▸ WORK TASK: Down to the last line, print the entries below exactly, and keep every picture out of the copy.

▸ RECORDED DATA:
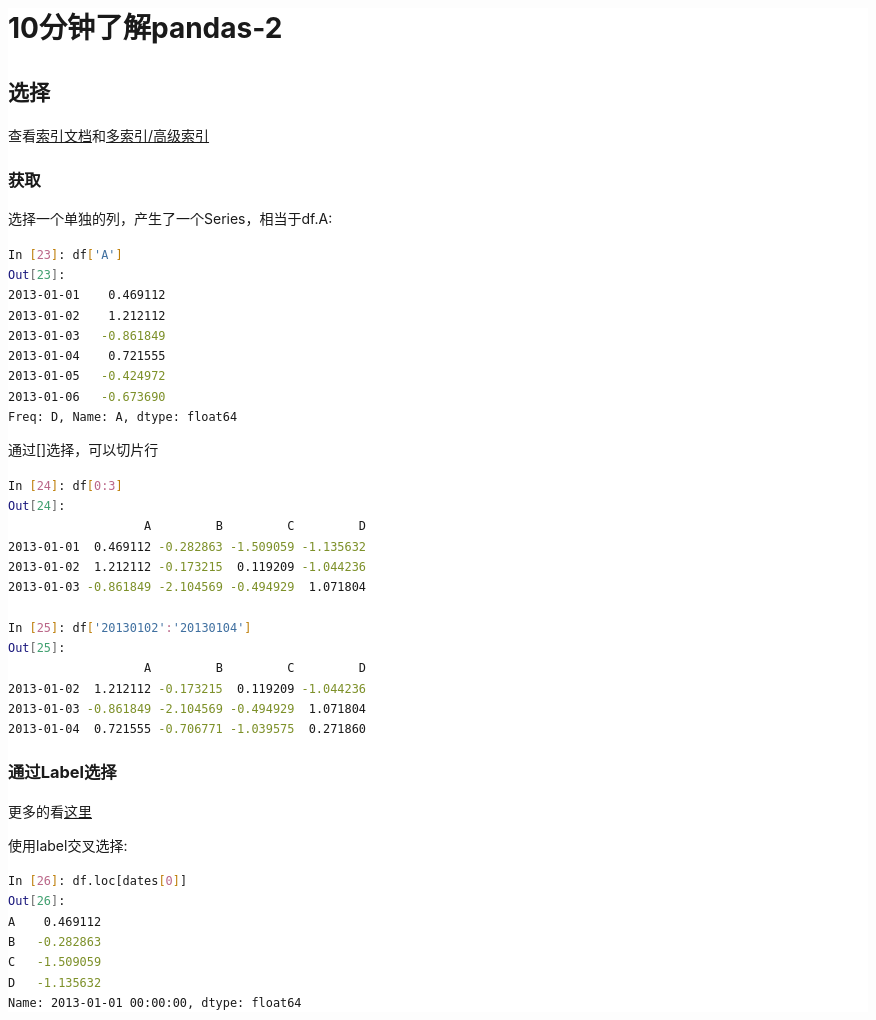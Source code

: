 # 10分钟了解pandas-2

## 选择

查看[索引文档](http://pandas.pydata.org/pandas-docs/version/0.24/user_guide/indexing.html#indexing)和[多索引/高级索引](http://pandas.pydata.org/pandas-docs/version/0.24/user_guide/advanced.html#advanced)

### 获取

选择一个单独的列，产生了一个Series，相当于df.A:

```bash
In [23]: df['A']
Out[23]: 
2013-01-01    0.469112
2013-01-02    1.212112
2013-01-03   -0.861849
2013-01-04    0.721555
2013-01-05   -0.424972
2013-01-06   -0.673690
Freq: D, Name: A, dtype: float64
```

通过[]选择，可以切片行

```bash
In [24]: df[0:3]
Out[24]: 
                   A         B         C         D
2013-01-01  0.469112 -0.282863 -1.509059 -1.135632
2013-01-02  1.212112 -0.173215  0.119209 -1.044236
2013-01-03 -0.861849 -2.104569 -0.494929  1.071804

In [25]: df['20130102':'20130104']
Out[25]: 
                   A         B         C         D
2013-01-02  1.212112 -0.173215  0.119209 -1.044236
2013-01-03 -0.861849 -2.104569 -0.494929  1.071804
2013-01-04  0.721555 -0.706771 -1.039575  0.271860
```

### 通过Label选择

更多的看[这里](http://pandas.pydata.org/pandas-docs/version/0.24/user_guide/indexing.html#indexing-label)

使用label交叉选择:

```bash
In [26]: df.loc[dates[0]]
Out[26]: 
A    0.469112
B   -0.282863
C   -1.509059
D   -1.135632
Name: 2013-01-01 00:00:00, dtype: float64
```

▸ OUTPUT BELOW:
Source code

: # 10分钟了解pandas-2

## 选择

查看[索引文档](http://pandas.pydata.org/pandas-docs/version/0.24/user_guide/indexing.html#indexing)和[多索引/高级索引](http://pandas.pydata.org/pandas-docs/version/0.24/user_guide/advanced.html#advanced)

### 获取

选择一个单独的列，产生了一个Series，相当于df.A:

```bash
In [23]: df['A']
Out[23]: 
2013-01-01    0.469112
2013-01-02    1.212112
2013-01-03   -0.861849
2013-01-04    0.721555
2013-01-05   -0.424972
2013-01-06   -0.673690
Freq: D, Name: A, dtype: float64
```

通过[]选择，可以切片行

```bash
In [24]: df[0:3]
Out[24]: 
                   A         B         C         D
2013-01-01  0.469112 -0.282863 -1.509059 -1.135632
2013-01-02  1.212112 -0.173215  0.119209 -1.044236
2013-01-03 -0.861849 -2.104569 -0.494929  1.071804

In [25]: df['20130102':'20130104']
Out[25]: 
                   A         B         C         D
2013-01-02  1.212112 -0.173215  0.119209 -1.044236
2013-01-03 -0.861849 -2.104569 -0.494929  1.071804
2013-01-04  0.721555 -0.706771 -1.039575  0.271860
```

### 通过Label选择

更多的看[这里](http://pandas.pydata.org/pandas-docs/version/0.24/user_guide/indexing.html#indexing-label)

使用label交叉选择:

```bash
In [26]: df.loc[dates[0]]
Out[26]: 
A    0.469112
B   -0.282863
C   -1.509059
D   -1.135632
Name: 2013-01-01 00:00:00, dtype: float64
```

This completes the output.